Although the industry is experiencing the lowest oil prices seen since 2009, its cyclical nature makes it essential that firms adopt a strategic approach to recruitment if they are to secure the appropriate resources when prices recover.
US in the spotlight
With technology opening up new types of resources, the US is predicted to overtake Russia and Saudi Arabia as the world’s largest oil producer during 2015, according to the International Energy Agency.
However, data compiled by Bloomberg New Energy Finance suggests that 19 US shale regions are no longer profitable, and that the increase of US oil supply to more than nine million barrels a day has driven down prices by as much as 32 per cent since June 2014.
Meanwhile, the Gulf of Mexico remains a key deepwater region, despite analysts forecasting limited growth. In 2014, the US Bureau of Ocean Energy Management offered almost 40 million acres in the Gulf of Mexico for bid, with leading industry players planning to inject billions in E&P activity.

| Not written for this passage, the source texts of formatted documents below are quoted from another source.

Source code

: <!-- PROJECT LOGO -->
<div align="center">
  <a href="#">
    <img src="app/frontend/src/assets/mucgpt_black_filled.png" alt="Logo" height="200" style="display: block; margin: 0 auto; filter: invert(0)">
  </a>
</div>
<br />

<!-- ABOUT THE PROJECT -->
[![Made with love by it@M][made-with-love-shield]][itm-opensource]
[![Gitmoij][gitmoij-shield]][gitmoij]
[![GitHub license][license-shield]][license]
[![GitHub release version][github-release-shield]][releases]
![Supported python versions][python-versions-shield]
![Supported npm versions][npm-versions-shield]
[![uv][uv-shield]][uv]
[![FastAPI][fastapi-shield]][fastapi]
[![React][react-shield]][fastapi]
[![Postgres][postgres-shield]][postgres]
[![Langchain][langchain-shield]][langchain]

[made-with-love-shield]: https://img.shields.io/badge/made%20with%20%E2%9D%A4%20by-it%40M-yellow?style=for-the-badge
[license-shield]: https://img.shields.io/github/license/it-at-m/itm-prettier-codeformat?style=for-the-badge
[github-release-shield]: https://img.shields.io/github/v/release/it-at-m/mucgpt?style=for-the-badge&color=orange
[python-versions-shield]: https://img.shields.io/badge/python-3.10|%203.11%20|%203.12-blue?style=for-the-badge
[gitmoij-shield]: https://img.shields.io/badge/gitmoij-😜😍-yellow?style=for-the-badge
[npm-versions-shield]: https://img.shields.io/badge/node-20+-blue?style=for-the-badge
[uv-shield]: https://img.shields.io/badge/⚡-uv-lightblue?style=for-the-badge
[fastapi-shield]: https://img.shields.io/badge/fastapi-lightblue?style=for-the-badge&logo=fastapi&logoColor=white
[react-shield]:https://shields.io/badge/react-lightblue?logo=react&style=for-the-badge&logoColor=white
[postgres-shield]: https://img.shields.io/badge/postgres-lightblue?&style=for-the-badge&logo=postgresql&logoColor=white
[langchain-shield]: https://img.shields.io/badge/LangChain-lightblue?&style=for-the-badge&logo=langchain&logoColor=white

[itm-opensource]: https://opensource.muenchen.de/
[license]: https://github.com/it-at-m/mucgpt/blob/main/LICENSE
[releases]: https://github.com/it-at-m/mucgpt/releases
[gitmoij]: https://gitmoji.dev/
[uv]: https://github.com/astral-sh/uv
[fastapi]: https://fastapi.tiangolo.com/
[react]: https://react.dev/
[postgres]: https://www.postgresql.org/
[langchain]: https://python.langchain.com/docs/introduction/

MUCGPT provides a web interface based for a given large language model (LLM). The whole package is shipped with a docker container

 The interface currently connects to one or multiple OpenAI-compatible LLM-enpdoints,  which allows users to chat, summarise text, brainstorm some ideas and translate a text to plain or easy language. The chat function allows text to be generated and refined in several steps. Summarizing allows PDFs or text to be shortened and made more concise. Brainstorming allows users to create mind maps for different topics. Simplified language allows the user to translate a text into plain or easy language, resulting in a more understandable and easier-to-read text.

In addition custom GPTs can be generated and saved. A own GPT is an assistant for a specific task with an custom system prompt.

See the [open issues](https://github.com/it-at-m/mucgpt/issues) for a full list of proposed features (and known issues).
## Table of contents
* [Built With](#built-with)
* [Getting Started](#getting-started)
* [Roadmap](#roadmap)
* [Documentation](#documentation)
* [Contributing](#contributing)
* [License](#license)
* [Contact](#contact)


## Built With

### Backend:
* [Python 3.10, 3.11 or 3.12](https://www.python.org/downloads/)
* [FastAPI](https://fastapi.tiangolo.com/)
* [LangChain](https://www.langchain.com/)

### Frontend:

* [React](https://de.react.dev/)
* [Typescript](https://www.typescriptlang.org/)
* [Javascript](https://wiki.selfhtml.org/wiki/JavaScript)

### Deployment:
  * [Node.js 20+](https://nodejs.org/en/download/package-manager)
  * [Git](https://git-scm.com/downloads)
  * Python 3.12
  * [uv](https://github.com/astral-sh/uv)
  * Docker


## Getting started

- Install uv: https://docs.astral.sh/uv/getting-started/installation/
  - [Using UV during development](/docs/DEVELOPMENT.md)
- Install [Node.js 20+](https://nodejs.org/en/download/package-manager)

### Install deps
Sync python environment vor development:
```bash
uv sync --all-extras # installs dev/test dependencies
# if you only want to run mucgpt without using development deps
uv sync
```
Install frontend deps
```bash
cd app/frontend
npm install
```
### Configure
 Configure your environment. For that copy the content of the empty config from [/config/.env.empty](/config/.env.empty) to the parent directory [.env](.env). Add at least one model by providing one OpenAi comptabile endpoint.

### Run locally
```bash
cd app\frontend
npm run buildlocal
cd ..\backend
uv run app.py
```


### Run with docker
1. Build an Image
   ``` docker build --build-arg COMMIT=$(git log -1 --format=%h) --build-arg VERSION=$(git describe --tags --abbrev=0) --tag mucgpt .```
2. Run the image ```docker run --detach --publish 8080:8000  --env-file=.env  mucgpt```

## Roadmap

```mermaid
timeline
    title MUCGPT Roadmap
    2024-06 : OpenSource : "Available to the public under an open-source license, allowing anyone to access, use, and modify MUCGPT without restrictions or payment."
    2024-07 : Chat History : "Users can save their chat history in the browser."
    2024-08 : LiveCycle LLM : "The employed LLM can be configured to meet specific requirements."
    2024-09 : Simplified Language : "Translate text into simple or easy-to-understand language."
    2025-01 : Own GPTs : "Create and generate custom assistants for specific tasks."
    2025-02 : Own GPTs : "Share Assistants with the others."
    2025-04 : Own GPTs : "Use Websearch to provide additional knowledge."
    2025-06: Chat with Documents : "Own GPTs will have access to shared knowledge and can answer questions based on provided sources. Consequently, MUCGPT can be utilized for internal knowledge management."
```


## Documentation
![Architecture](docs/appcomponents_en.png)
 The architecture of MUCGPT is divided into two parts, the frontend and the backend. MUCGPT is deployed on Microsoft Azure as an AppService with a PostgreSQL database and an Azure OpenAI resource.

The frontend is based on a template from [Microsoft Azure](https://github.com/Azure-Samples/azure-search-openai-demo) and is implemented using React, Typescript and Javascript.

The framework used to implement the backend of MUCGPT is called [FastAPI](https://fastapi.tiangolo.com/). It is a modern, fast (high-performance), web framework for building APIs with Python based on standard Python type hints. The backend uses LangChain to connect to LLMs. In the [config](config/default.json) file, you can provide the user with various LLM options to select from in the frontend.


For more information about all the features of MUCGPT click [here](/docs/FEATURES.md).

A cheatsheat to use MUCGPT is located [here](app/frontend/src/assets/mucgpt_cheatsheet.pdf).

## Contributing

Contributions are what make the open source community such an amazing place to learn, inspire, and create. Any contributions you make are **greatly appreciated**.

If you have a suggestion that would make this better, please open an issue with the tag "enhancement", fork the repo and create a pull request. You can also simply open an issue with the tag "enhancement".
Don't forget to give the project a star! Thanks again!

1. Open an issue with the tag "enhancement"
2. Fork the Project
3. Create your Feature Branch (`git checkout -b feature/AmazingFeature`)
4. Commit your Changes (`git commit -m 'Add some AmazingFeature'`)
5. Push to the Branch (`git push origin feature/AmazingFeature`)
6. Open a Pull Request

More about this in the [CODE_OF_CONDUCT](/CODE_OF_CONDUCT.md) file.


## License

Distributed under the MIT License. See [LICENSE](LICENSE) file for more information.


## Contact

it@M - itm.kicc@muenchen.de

Seeking the right efficiencies
Efficiency and cost effectiveness are the watchwords for the industry today. Yet efficiency has been a focus for E&P firms for some time.
The workforce and rate cuts seen to date are hitting the support functions hardest. Yet there are other ways in which efficiencies can be created – with the supply chain being a key area.

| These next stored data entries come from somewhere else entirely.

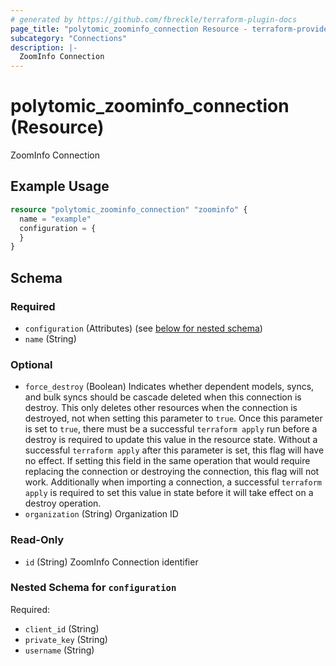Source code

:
 ```yaml
---
# generated by https://github.com/fbreckle/terraform-plugin-docs
page_title: "polytomic_zoominfo_connection Resource - terraform-provider-polytomic"
subcategory: "Connections"
description: |-
  ZoomInfo Connection
---
```


# polytomic_zoominfo_connection (Resource)

ZoomInfo Connection

## Example Usage

```terraform
resource "polytomic_zoominfo_connection" "zoominfo" {
  name = "example"
  configuration = {
  }
}
```

<!-- schema generated by tfplugindocs -->
## Schema

### Required

- `configuration` (Attributes) (see [below for nested schema](#nestedatt--configuration))
- `name` (String)

### Optional

- `force_destroy` (Boolean) Indicates whether dependent models, syncs, and bulk syncs should be cascade deleted when this connection is destroy. This only deletes other resources when the connection is destroyed, not when setting this parameter to `true`. Once this parameter is set to `true`, there must be a successful `terraform apply` run before a destroy is required to update this value in the resource state. Without a successful `terraform apply` after this parameter is set, this flag will have no effect. If setting this field in the same operation that would require replacing the connection or destroying the connection, this flag will not work. Additionally when importing a connection, a successful `terraform apply` is required to set this value in state before it will take effect on a destroy operation.
- `organization` (String) Organization ID

### Read-Only

- `id` (String) ZoomInfo Connection identifier

<a id="nestedatt--configuration"></a>
### Nested Schema for `configuration`

Required:

- `client_id` (String)
- `private_key` (String)
- `username` (String)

There is a growing trend to recruit professionals in supply chain management that are experienced in driving efficiencies from outside of the industry. This bucks the conventional ‘square pegs for square holes’ approach of only hiring individuals with an oil and gas background.
Many disciplines possess the same skills and knowledge required to drive greater operational efficiency – irrespective of the industry. There are several oilfield services companies actively looking to hire people specifically for their experience in low margin, high volume industries.
Previously, recruiting professionals from other industries was relatively easy. Candidates found the prospect of moving into oil and gas very attractive – not only because it was booming, but because locations such as Houston offer a cost-effective place to live and a desirable way of life.
Ironically, a growing US economy coupled with lower oil prices means this is no longer such an easy sell. Operators therefore need to be more proactive in mitigating risk by adopting a sustainable approach to managing their workforce requirements.
Ensuring greater elasticity in the supply of personnel is paramount. With the labour supply likely to fluctuate between direct hire and contract during a period of change, firms must partner with recruitment specialists that have equal capability to supply both permanent and contract personnel.
But while there are plenty of companies with a good reputation in the contract space, few can provide quality talent on the permanent side too. The same applies for those experienced in recruiting technical professionals versus support function staff. Only partners with integrated expertise can help firms to gain more control over the supply of skilled labour and prepare for tomorrow’s opportunities.